**Work item**
List every line in this data where the string "different" occurs.

**Extracted data**
____________________
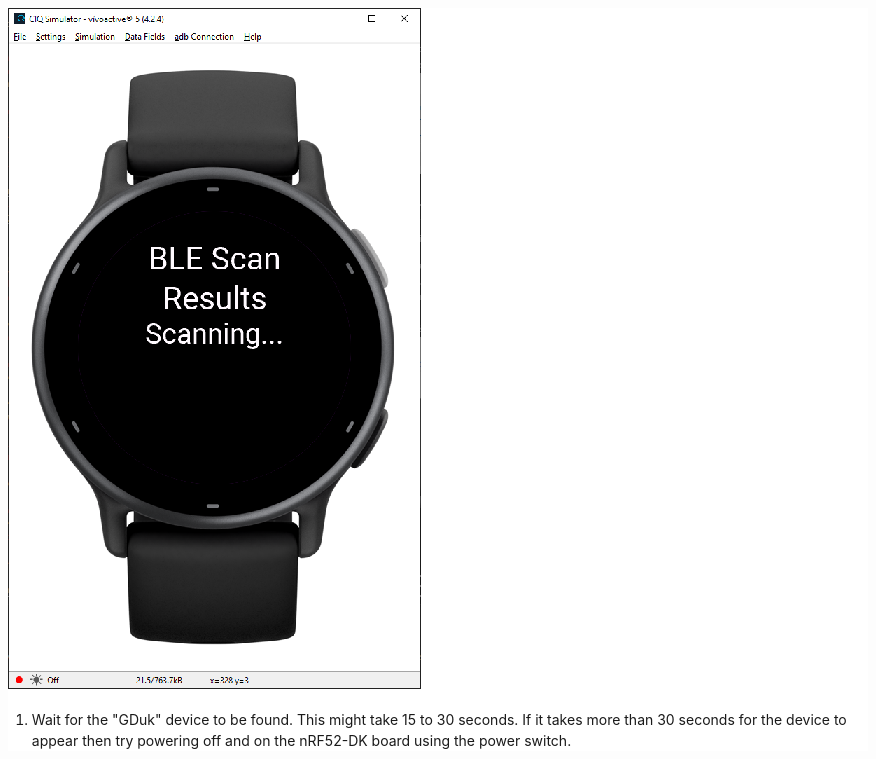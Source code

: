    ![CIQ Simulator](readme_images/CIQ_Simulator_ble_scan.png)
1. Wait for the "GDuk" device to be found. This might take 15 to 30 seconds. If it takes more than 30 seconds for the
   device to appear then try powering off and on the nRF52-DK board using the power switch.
____________________
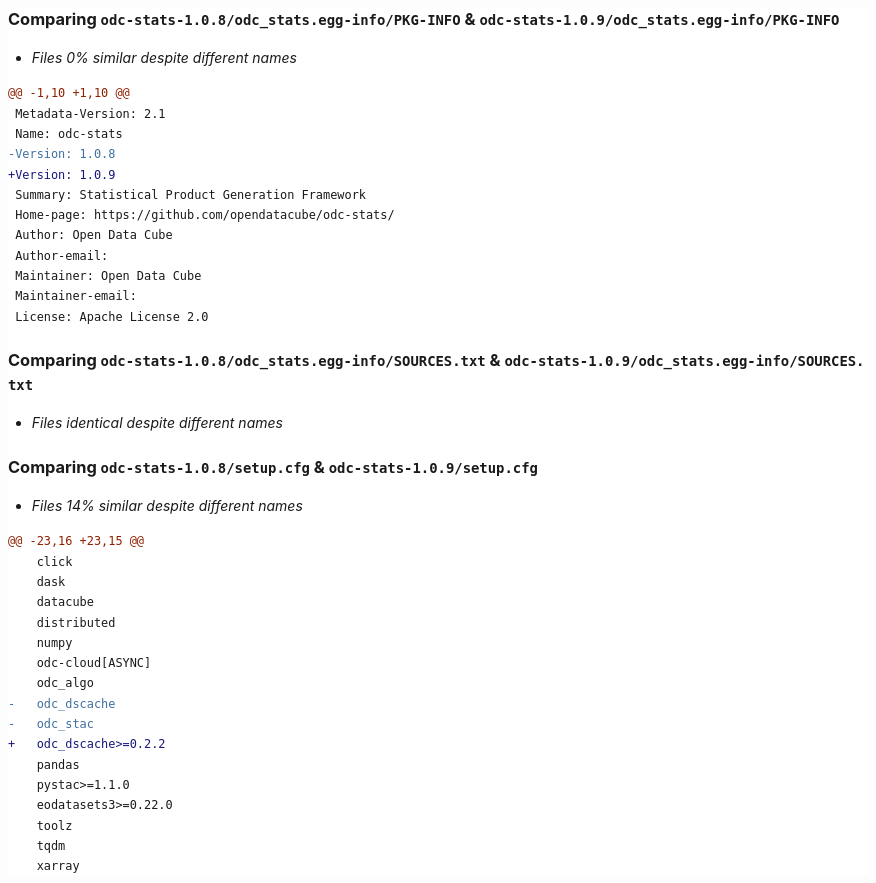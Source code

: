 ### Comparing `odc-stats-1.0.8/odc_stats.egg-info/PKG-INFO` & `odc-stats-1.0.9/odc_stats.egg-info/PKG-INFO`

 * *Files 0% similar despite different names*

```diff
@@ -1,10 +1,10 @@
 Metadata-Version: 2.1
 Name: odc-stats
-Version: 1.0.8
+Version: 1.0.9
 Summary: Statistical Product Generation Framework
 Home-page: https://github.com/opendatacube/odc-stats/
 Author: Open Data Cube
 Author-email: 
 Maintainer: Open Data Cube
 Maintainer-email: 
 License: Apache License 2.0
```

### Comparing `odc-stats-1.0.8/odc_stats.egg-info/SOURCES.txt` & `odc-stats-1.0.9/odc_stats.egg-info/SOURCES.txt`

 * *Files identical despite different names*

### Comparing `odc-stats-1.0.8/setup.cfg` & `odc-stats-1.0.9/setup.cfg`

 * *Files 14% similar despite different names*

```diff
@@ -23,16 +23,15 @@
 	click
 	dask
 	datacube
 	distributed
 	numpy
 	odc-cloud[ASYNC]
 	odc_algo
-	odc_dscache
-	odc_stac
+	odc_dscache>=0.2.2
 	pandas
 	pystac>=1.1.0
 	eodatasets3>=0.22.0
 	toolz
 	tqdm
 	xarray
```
____________________
**Exercise answer**
 * *Files 0% similar despite different names*
 * *Files identical despite different names*
 * *Files 14% similar despite different names*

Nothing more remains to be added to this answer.